= Berbice cricket team =

Berbice cricket team played first-class cricket in the Guystac Trophy and against the occasional touring team during the 20th century. The team represented the county of Berbice in Guyana.

==History==

Berbice played their inaugural first-class match in March 1960 against the touring Marylebone Cricket Club from England. Berbice were captained by Joe Solomon, who opened the batting and scored 201 not out, which remained his highest first class score. Other notable players in the side included Basil Butcher, who also scored a century, and Rohan Kanhai. In March 1961 they played a draw against EW Swanton's XI. After that, they didn't play a first-class match for another decade.
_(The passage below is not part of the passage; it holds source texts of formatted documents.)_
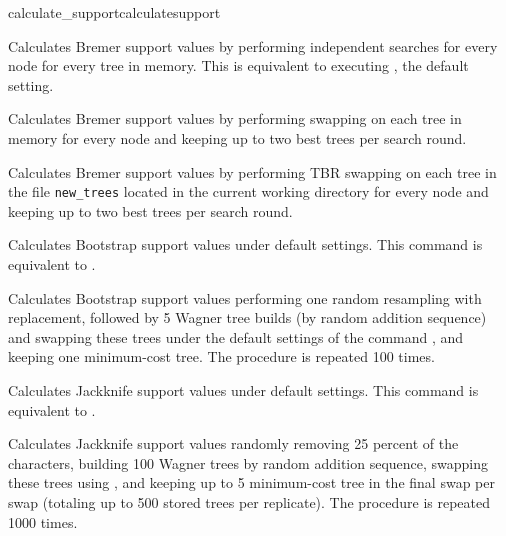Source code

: \begin{command}{calculate\_support}{calculatesupport}
\begin{statement}
    \begin{poyexamples} 

            {Calculates Bremer support values by performing
            independent searches for every node for every tree in memory. 
            This is equivalent to executing , the default setting.}
         
            {Calculates Bremer support values by performing swapping on 
            each tree in memory for every node and keeping up to two
            best trees per search round.}
          
            {Calculates Bremer support values by performing TBR swapping on 
            each tree in the file \texttt{new\_trees} located in the current
            working directory for every node and keeping up to two
            best trees per search round.}  
            
            {Calculates Bootstrap support values under default settings. This command
            is equivalent to .}
    
            {Calculates Bootstrap support values performing one random resampling with
            replacement, followed by 5 Wagner tree builds (by random addition sequence)
            and swapping these trees under the default settings of the command 
            , and keeping one minimum-cost tree. The procedure
            is repeated 100 times.}
        
            {Calculates Jackknife support values under default settings.  This command
            is equivalent to .}     
            
            {Calculates Jackknife support values randomly removing 25 percent of the
            characters, building 100 Wagner trees by random addition sequence, swapping 
            these trees using , and keeping up to 5 minimum-cost tree in the
            final swap per swap (totaling up to 500 stored trees per replicate). 
            The procedure is repeated 1000 times.}


\end{poyexamples}
\end{statement}
\end{command}
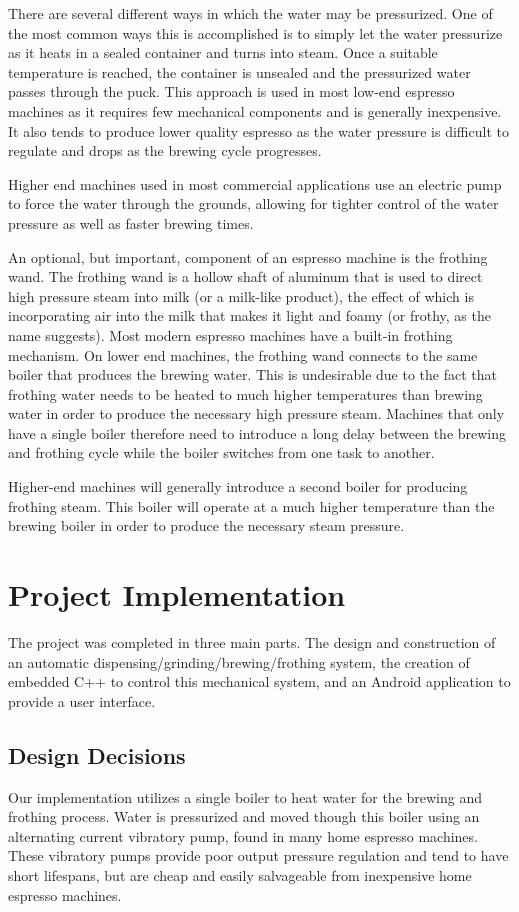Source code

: \documentclass[conference]{IEEEtran}
\begin{document}
There are several different ways in which the water may be pressurized. One of
the most common ways this is accomplished is to simply let the water pressurize
as it heats in a sealed container and turns into steam. Once a suitable
temperature is reached, the container is unsealed and the pressurized water
passes through the puck. This approach is used in most low-end espresso machines
as it requires few mechanical components and is generally inexpensive. It also
tends to produce lower quality espresso as the water pressure is difficult to
regulate and drops as the brewing cycle progresses.

Higher end machines used in most commercial applications use an electric pump to
force the water through the grounds, allowing for tighter control of the
water pressure as well as faster brewing times.

An optional, but important, component of an espresso machine is the frothing
wand. The frothing wand is a hollow shaft of aluminum that is used to direct
high pressure steam into milk (or a milk-like product), the effect of which is
incorporating air into the milk that makes it light and foamy (or frothy, as
the name suggests). Most modern espresso machines have a built-in frothing
mechanism. On lower end machines, the frothing wand connects to the same boiler
that produces the brewing water. This is undesirable due to the fact that
frothing water needs to be heated to much higher temperatures than brewing water
in order to produce the necessary high pressure steam. Machines that only have a
single boiler therefore need to introduce a long delay between the brewing and
frothing cycle while the boiler switches from one task to another.

Higher-end machines will generally introduce a second boiler for producing
frothing steam. This boiler will operate at a much higher temperature than the
brewing boiler in order to produce the necessary steam pressure.


\section{Project Implementation}
The project was completed in three main parts. The design and construction of an
automatic dispensing/grinding/brewing/frothing system, the creation of embedded
C++ to control this mechanical system, and an Android application to provide a user
interface.

\subsection{Design Decisions}
Our implementation utilizes a single boiler to heat water for the brewing and frothing process. Water is
pressurized and moved though this boiler using an alternating current vibratory
pump, found in many home espresso machines. These vibratory pumps provide poor output pressure
regulation and tend to have short lifespans, but are cheap and easily salvageable from inexpensive
home espresso machines.
\end{document}
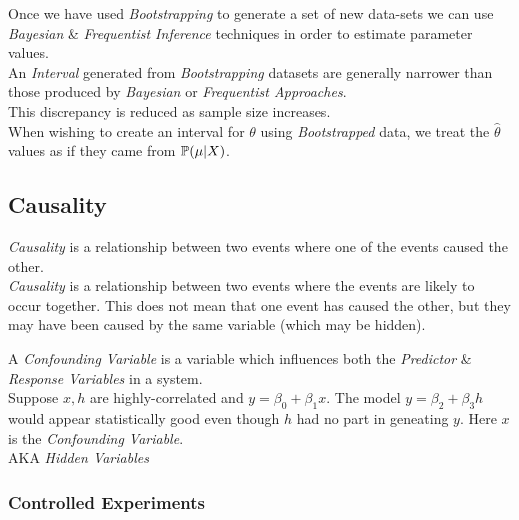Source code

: \documentclass[11pt,a4paper]{article}
\begin{document}
Once we have used \textit{Bootstrapping} to generate a set of new data-sets we can use \textit{Bayesian} \& \textit{Frequentist Inference} techniques in order to estimate parameter values.\\

An \textit{Interval} generated from \textit{Bootstrapping} datasets are generally narrower than those produced by \textit{Bayesian} or \textit{Frequentist Approaches}.\\
\nb This discrepancy is reduced as sample size increases.\\

When wishing to create an interval for $\theta$ using \textit{Bootstrapped} data, we treat the $\hat\theta$ values as if they came from $\mathbb{P}(\mu|X)$.

\subsection{Causality}

\textit{Causality} is a relationship between two events where one of the events caused the other.\\

\textit{Causality} is a relationship between two events where the events are likely to occur together. This does not mean that one event has caused the other, but they may have been caused by the same variable (which may be hidden).\\

 
A \textit{Confounding Variable} is a variable which influences both the \textit{Predictor} \& \textit{Response Variables} in a system.\\
Suppose $x,h$ are highly-correlated and $y=\beta_0+\beta_1x$. The model $y=\beta_2+\beta_3h$ would appear statistically good even though $h$ had no part in geneating $y$. Here $x$ is the \textit{Confounding Variable}.\\
\nb AKA \textit{Hidden Variables}

\subsubsection{Controlled Experiments}
\end{document}
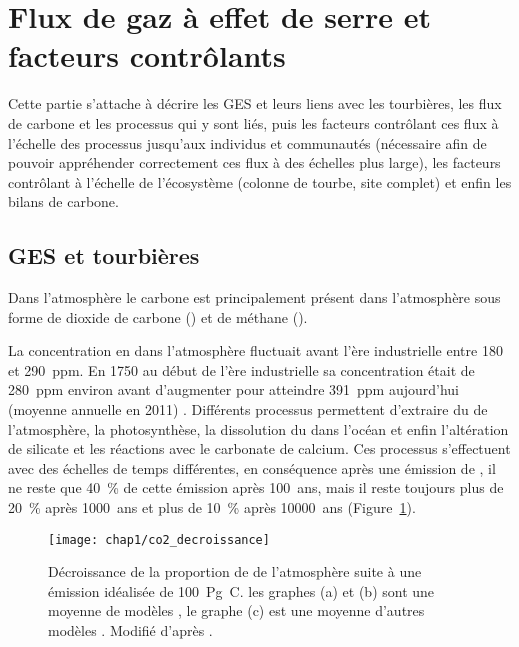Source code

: 
\section{Flux de gaz à effet de serre et facteurs contrôlants}

Cette partie s'attache à décrire les GES et leurs liens avec les tourbières, les flux de carbone et les processus qui y sont liés, puis les facteurs contrôlant ces flux à l'échelle des processus jusqu'aux individus et communautés (nécessaire afin de pouvoir appréhender correctement ces flux à des échelles plus large), les facteurs contrôlant à l'échelle de l'écosystème (colonne de tourbe, site complet) et enfin les bilans de carbone.


\subsection{GES et tourbières}

Dans l'atmosphère le carbone est principalement présent dans l'atmosphère sous forme de dioxide de carbone (\coo) et de méthane (\chh).

La concentration en \coo dans l'atmosphère fluctuait avant l'ère industrielle entre 180 et \SI{290}{ppm}.
En 1750 au début de l'ère industrielle sa concentration était de \SI{280}{ppm} environ avant d'augmenter pour atteindre \SI{391}{ppm} aujourd'hui (moyenne annuelle en 2011) \citep{Ciais2014}.
Différents processus permettent d'extraire du \coo de l'atmosphère, la photosynthèse, la dissolution du \coo dans l'océan et enfin l'altération de silicate et les réactions avec le carbonate de calcium.
Ces processus s'effectuent avec des échelles de temps différentes, en conséquence après une émission de \coo, il ne reste que \SI{40}{\percent} de cette émission après \SI{100}{ans}, mais il reste toujours plus de \SI{20}{\percent} après \SI{1000}{ans} et plus de \SI{10}{\percent} après \SI{10000}{ans} \citep{joos2013,Ciais2014} (Figure~\ref{fig:co2_decroissance}).

\begin{figure}
\centering
\texttt{[image: chap1/co2\_decroissance]}
\caption{Décroissance de la proportion de \coo de l'atmosphère suite à une émission idéalisée de \SI{100}{\peta\gram C}. les graphes (a) et (b) sont une moyenne de modèles \citep{joos2013}, le graphe (c) est une moyenne d'autres modèles \citep{archer2009}. Modifié d'après \citep{Ciais2014}.}
\label{fig:co2_decroissance}
\end{figure}



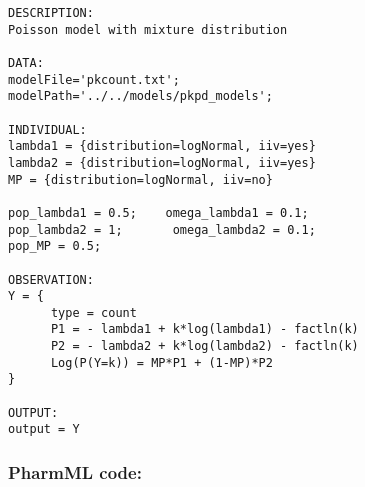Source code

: \lstset{language=MLXTRANcode}
\begin{lstlisting}
DESCRIPTION:
Poisson model with mixture distribution

DATA:
modelFile='pkcount.txt';
modelPath='../../models/pkpd_models';

INDIVIDUAL:
lambda1 = {distribution=logNormal, iiv=yes}
lambda2 = {distribution=logNormal, iiv=yes}
MP = {distribution=logNormal, iiv=no}

pop_lambda1 = 0.5;    omega_lambda1 = 0.1;
pop_lambda2 = 1;       omega_lambda2 = 0.1;
pop_MP = 0.5;

OBSERVATION:
Y = {
      type = count
      P1 = - lambda1 + k*log(lambda1) - factln(k)
      P2 = - lambda2 + k*log(lambda2) - factln(k)
      Log(P(Y=k)) = MP*P1 + (1-MP)*P2
}

OUTPUT: 
output = Y
\end{lstlisting}

\myEndLine

\subsubsection{PharmML code:}

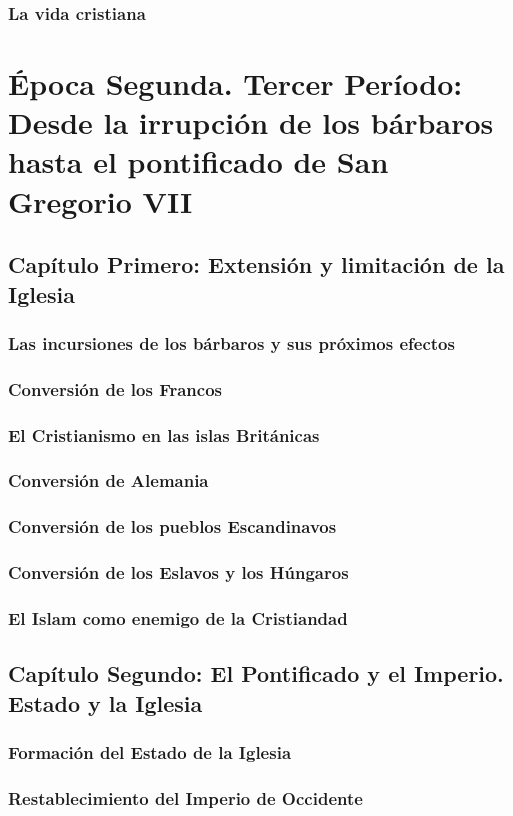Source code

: \raggedbottom{} \documentclass[12pt, a4paper, openany]{book} %
\begin{document}
\section{La vida cristiana}
\part{Época Segunda. Tercer Período: Desde la irrupción de los bárbaros hasta el pontificado de San Gregorio VII}
\chapter{Capítulo Primero: Extensión y limitación de la Iglesia}
\section{Las incursiones de los bárbaros y sus próximos efectos}
\section{Conversión de los Francos}
\section{El Cristianismo en las islas Británicas}
\section{Conversión de Alemania}
\section{Conversión de los pueblos Escandinavos}
\section{Conversión de los Eslavos y los Húngaros}
\section{El Islam como enemigo de la Cristiandad}
\chapter{Capítulo Segundo: El Pontificado y el Imperio. Estado y la Iglesia}
\section{Formación del Estado de la Iglesia}
\section{Restablecimiento del Imperio de Occidente}
\end{document}
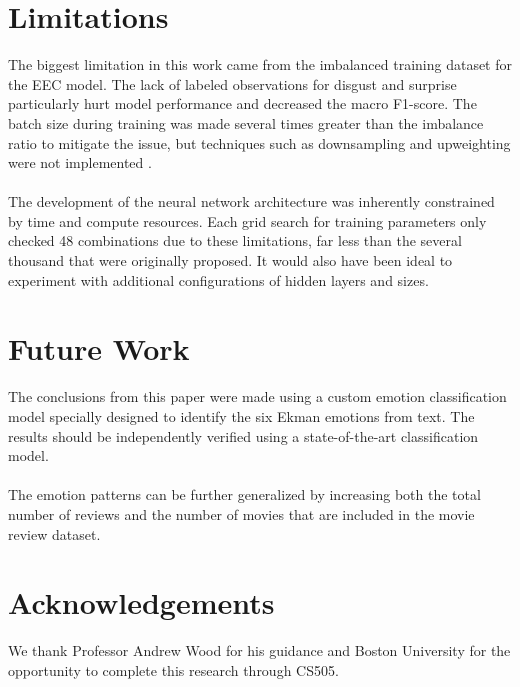 \documentclass[11pt]{article}
\begin{document}
\section{Limitations}
The biggest limitation in this work came from the imbalanced training dataset for the EEC model. The lack of labeled observations for disgust and surprise particularly hurt model performance and decreased the macro F1-score. The batch size during training was made several times greater than the imbalance ratio to mitigate the issue, but techniques such as downsampling and upweighting were not implemented \cite{Imbalanced}. \\ \\
The development of the neural network architecture was inherently constrained by time and compute resources. Each grid search for training parameters only checked 48 combinations due to these limitations, far less than the several thousand that were originally proposed. It would also have been ideal to experiment with additional configurations of hidden layers and sizes.
\section{Future Work}
The conclusions from this paper were made using a custom emotion classification model specially designed to identify the six Ekman emotions from text. The results should be independently verified using a state-of-the-art classification model. \\ \\
The emotion patterns can be further generalized by increasing both the total number of reviews and the number of movies that are included in the movie review dataset.
\section{Acknowledgements}
We thank Professor Andrew Wood for his guidance and Boston University for the opportunity to complete this research through CS505.

\end{document}

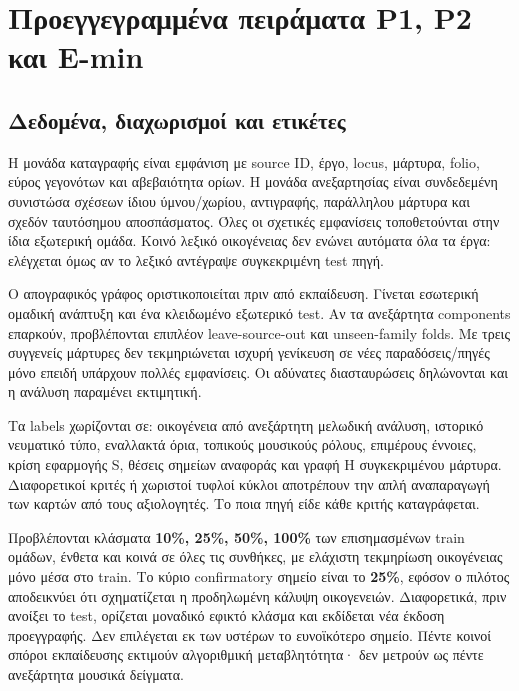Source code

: \documentclass[
  10pt,
  a4paper,
]{report}
\begin{document}
\chapter{Προεγγεγραμμένα πειράματα P1, P2 και
E-min}\label{ux3c0ux3c1ux3bfux3b5ux3b3ux3b3ux3b5ux3b3ux3c1ux3b1ux3bcux3bcux3adux3bdux3b1-ux3c0ux3b5ux3b9ux3c1ux3acux3bcux3b1ux3c4ux3b1-p1-p2-ux3baux3b1ux3b9-e-min}

\section{Δεδομένα, διαχωρισμοί και
ετικέτες}\label{ux3b4ux3b5ux3b4ux3bfux3bcux3adux3bdux3b1-ux3b4ux3b9ux3b1ux3c7ux3c9ux3c1ux3b9ux3c3ux3bcux3bfux3af-ux3baux3b1ux3b9-ux3b5ux3c4ux3b9ux3baux3adux3c4ux3b5ux3c2}

Η μονάδα καταγραφής είναι εμφάνιση με source ID, έργο, locus, μάρτυρα,
folio, εύρος γεγονότων και αβεβαιότητα ορίων. Η μονάδα ανεξαρτησίας
είναι συνδεδεμένη συνιστώσα σχέσεων ίδιου ύμνου/χωρίου, αντιγραφής,
παράλληλου μάρτυρα και σχεδόν ταυτόσημου αποσπάσματος. Όλες οι σχετικές
εμφανίσεις τοποθετούνται στην ίδια εξωτερική ομάδα. Κοινό λεξικό
οικογένειας δεν ενώνει αυτόματα όλα τα έργα: ελέγχεται όμως αν το λεξικό
αντέγραψε συγκεκριμένη test πηγή.

Ο απογραφικός γράφος οριστικοποιείται πριν από εκπαίδευση. Γίνεται
εσωτερική ομαδική ανάπτυξη και ένα κλειδωμένο εξωτερικό test. Αν τα
ανεξάρτητα components επαρκούν, προβλέπονται επιπλέον leave-source-out
και unseen-family folds. Με τρεις συγγενείς μάρτυρες δεν τεκμηριώνεται
ισχυρή γενίκευση σε νέες παραδόσεις/πηγές μόνο επειδή υπάρχουν πολλές
εμφανίσεις. Οι αδύνατες διασταυρώσεις δηλώνονται και η ανάλυση παραμένει
εκτιμητική.

Τα labels χωρίζονται σε: οικογένεια από ανεξάρτητη μελωδική ανάλυση,
ιστορικό νευματικό τύπο, εναλλακτά όρια, τοπικούς μουσικούς ρόλους,
επιμέρους έννοιες, κρίση εφαρμογής S, θέσεις σημείων αναφοράς και γραφή
H συγκεκριμένου μάρτυρα. Διαφορετικοί κριτές ή χωριστοί τυφλοί κύκλοι
αποτρέπουν την απλή αναπαραγωγή των καρτών από τους αξιολογητές. Το ποια
πηγή είδε κάθε κριτής καταγράφεται.

Προβλέπονται κλάσματα \textbf{10\%, 25\%, 50\%, 100\%} των επισημασμένων
train ομάδων, ένθετα και κοινά σε όλες τις συνθήκες, με ελάχιστη
τεκμηρίωση οικογένειας μόνο μέσα στο train. Το κύριο confirmatory σημείο
είναι το \textbf{25\%}, εφόσον ο πιλότος αποδεικνύει ότι σχηματίζεται η
προδηλωμένη κάλυψη οικογενειών. Διαφορετικά, πριν ανοίξει το test,
ορίζεται μοναδικό εφικτό κλάσμα και εκδίδεται νέα έκδοση προεγγραφής.
Δεν επιλέγεται εκ των υστέρων το ευνοϊκότερο σημείο. Πέντε κοινοί σπόροι
εκπαίδευσης εκτιμούν αλγοριθμική μεταβλητότητα· δεν μετρούν ως πέντε
ανεξάρτητα μουσικά δείγματα.
\end{document}
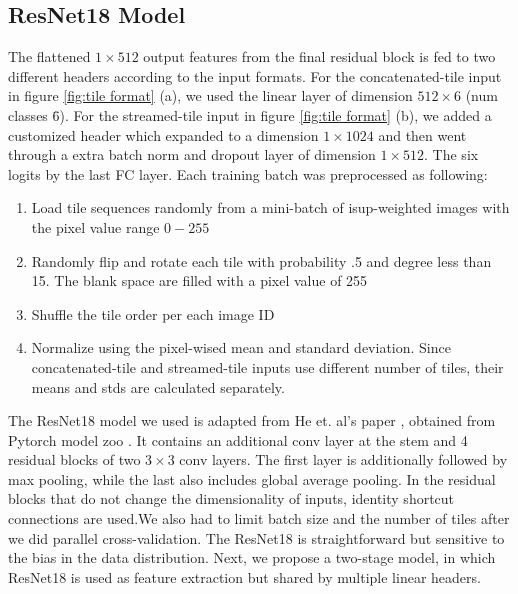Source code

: \documentclass[10pt,twocolumn,letterpaper]{article}
\begin{document}
\subsection{ResNet18 Model}
The flattened $1 \times 512$ output features from the final residual block is fed to two different headers according to the input formats. For the concatenated-tile input in figure \ref{fig:tile format} (a), we used the linear layer of dimension $512 \times 6$ (num classes \= 6). For the streamed-tile input in figure \ref{fig:tile format} (b), we added a customized header which expanded to a dimension $1 \times 1024$ and then went through a extra batch norm and dropout layer of dimension $1 \times 512$. The six logits by the last FC layer. Each training batch was preprocessed as following:
\begin{enumerate}
    \item Load tile sequences randomly from a mini-batch of isup-weighted images with the pixel value range $0-255$
    \item Randomly flip and rotate each tile with probability .5 and degree less than 15. The blank space are filled with a pixel value of 255
    \item Shuffle the tile order per each image ID
    \item Normalize using the pixel-wised mean and standard deviation. Since concatenated-tile and streamed-tile inputs use different number of tiles, their means and stds are calculated separately. %
    
    
\end{enumerate}
The ResNet18 model\cite{resnetArch} we used is adapted from He et. al's paper \cite{HeXSJ.:1512.03385}, obtained from Pytorch model zoo . It contains an additional conv layer at the stem and 4 residual blocks of two $3 \times 3$ conv layers. The first layer is additionally followed by max pooling, while the last also includes global average pooling. In the residual blocks that do not change the dimensionality of inputs, identity shortcut connections are used.We also had to limit batch size and the number of tiles after we did parallel cross-validation.
The ResNet18 is straightforward but sensitive to the bias in the data distribution. Next, we propose a two-stage model, in which ResNet18 is used as feature extraction but shared by multiple linear headers.
\end{document}

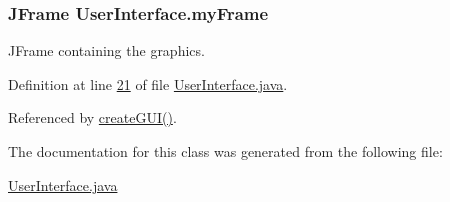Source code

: \hypertarget{classUserInterface_a1bb844238b260f6d4ae1852b6b1e0b97}{
\subsubsection[{my\-Frame}]{\setlength{\rightskip}{0pt plus 5cm}J\-Frame User\-Interface.\-my\-Frame\hspace{0.3cm}{\ttfamily [private]}}}\label{classUserInterface_a1bb844238b260f6d4ae1852b6b1e0b97}


J\-Frame containing the graphics. 



Definition at line \hyperlink{UserInterface_8java_source_l00021}{21} of file \hyperlink{UserInterface_8java_source}{User\-Interface.\-java}.



Referenced by \hyperlink{UserInterface_8java_source_l00106}{create\-G\-U\-I()}.



The documentation for this class was generated from the following file\-:\begin{DoxyCompactItemize}
\item 
\hyperlink{UserInterface_8java}{User\-Interface.\-java}\end{DoxyCompactItemize}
During the 1970s and 80s the team played a match every season, bar one, against Demerara, with both sides playing for the Jones Cup and later the Guystac Trophy. The first match took place in October 1971 with Basil Butcher as captain. They played annually (except in 1980/81) until 1989 when they played each other for the final time. In 1980/81, Essequibo qualified for the Jones Cup final instead of Demerara. The inter-county tournament continued after 1989/90, but none of the matches were considered first-class. Berbice won the trophy in 1976/77, 1977/78 and 1980/81.

The first player from Berbice to play Test cricket for the West Indies was John Trim, the fast bowler, in 1948.